Trata-se de Agravo Interno interposto por BCV - BANCO DE CRÉDITO E VAREJO S/A, contra decisão monocrática proferida por este Relator, nos autos do recurso de Apelação Cível, interposto contra SUFIA CORREIA MAIA, ora agravada.


A decisão agravada negou provimento à Apelação Cível interposta pelo banco, mantendo a sentença que declarou a inexistência do contrato de empréstimo em reserva de margem consignado e condenou o requerido à restituição em dobro dos valores descontados, além do pagamento de R$ 2.000,00 a título de danos morais. Fundamentou-se a decisão no fato de que o contrato apresentado não atendia aos requisitos do art. 595 do Código Civil, por ausência da assinatura a rogo e de duas testemunhas no caso de contratante analfabeta, e na inexistência de prova da efetiva disponibilização do valor contratado, configurando-se, assim, a nulidade do negócio jurídico, com base nas Súmulas nº 18, 26, 30 e 37 do TJPI.


Em suas razões recursais, a parte agravante sustenta, em síntese, que a decisão monocrática merece reforma, ao argumento de que o contrato firmado com a parte autora é válido e demonstra com clareza tratar-se de cartão de crédito consignado, sendo que houve regularidade na contratação e cumprimento do dever de informação. Alega que a autora teve ciência inequívoca do produto contratado e que houve utilização do cartão, com apresentação de comprovantes de operação e faturas. Defende que não há ato ilícito, tampouco dano moral, e que o valor arbitrado a esse título é excessivo.
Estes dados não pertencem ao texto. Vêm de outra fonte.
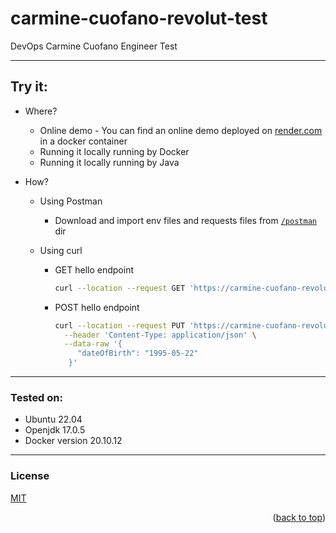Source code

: <a name="readme-top"></a>

# carmine-cuofano-revolut-test

DevOps Carmine Cuofano Engineer Test


---

## Try it:

- Where?

    - Online demo - You can find an online demo deployed on [render.com](https://render.com/) in a docker container
    - Running it locally running by Docker
    - Running it locally running by Java

- How?

    - Using Postman
        - Download and import env files and requests files
          from [`/postman`](https://github.com/Giancarmine/carmine-cuofano-revolut-test/tree/main/postman) dir

    - Using curl
        - GET hello endpoint
          ``` bash
          curl --location --request GET 'https://carmine-cuofano-revolut-test.onrender.com/hello/carmine'
          ```
        - POST hello endpoint

          ``` bash
          curl --location --request PUT 'https://carmine-cuofano-revolut-test.onrender.com/hello/carmine' \
            --header 'Content-Type: application/json' \
            --data-raw '{
               "dateOfBirth": "1995-05-22"
             }'
          ```

---

### Tested on:

- Ubuntu 22.04
- Openjdk 17.0.5
- Docker version 20.10.12

---

### License

[MIT](https://choosealicense.com/licenses/mit/)

<p align="right">(<a href="#readme-top">back to top</a>)</p>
Requer, ao final, a reforma da decisão para julgar improcedentes os pedidos autorais.


A parte agravada, devidamente intimada, deixou transcorrer in albis o prazo legal para apresentação de contrarrazões ao recurso.


Breve relato, passo à decisão.


Inclua-se o feito em pauta para julgamento.

 

 

 

VOTO

 

O recurso é tempestivo e está devidamente instruído. Preenchidos os pressupostos de admissibilidade, conheço do agravo interno


Preliminarmente, cumpre destacar que a decisão agravada foi proferida nos termos do art. 932, V, “a”, do CPC, estando fundamentada em jurisprudência pacífica deste Egrégio Tribunal.


A presente demanda deve ser analisada sob a ótica do Código de Defesa do Consumidor – CDC, instituído pela Lei nº 8.078/90, tendo em vista a natureza da relação jurídica estabelecida entre as partes.


Conforme consta nos autos, a instituição financeira não apresentou comprovação da contratação prévia dos serviços bancários ou outra prova da anuência expressa do consumidor com especificação para pessoa não-alfabetizada o que exige a assinatura a rogo com acompanhamento de duas testemunhas distintas conforme disposto no art. 595, do CC, in verbis


Art. 595. No contrato de prestação de serviço, quando qualquer das partes não souber ler, nem escrever, o instrumento poderá ser assinado a rogo e subscrito por duas testemunhas. 


Nesses casos, a legislação estabelece requisitos específicos para aferir a validade do contrato, de modo a assegurar a real compreensão e manifestação de vontade do contratante. Nesse mesmo sentido, há entendimento sumulado por este Tribunal, consolidando a necessidade de observância dessas formalidades legais para que o contrato firmado por pessoa não alfabetizada seja considerado válido. Observe:


SÚMULA 37. Enunciado: “Os contratos firmados com pessoas não alfabetizadas, inclusive os firmados na modalidade nato digital, devem cumprir os requisitos estabelecidos pelo artigo 595, do Código Civil.”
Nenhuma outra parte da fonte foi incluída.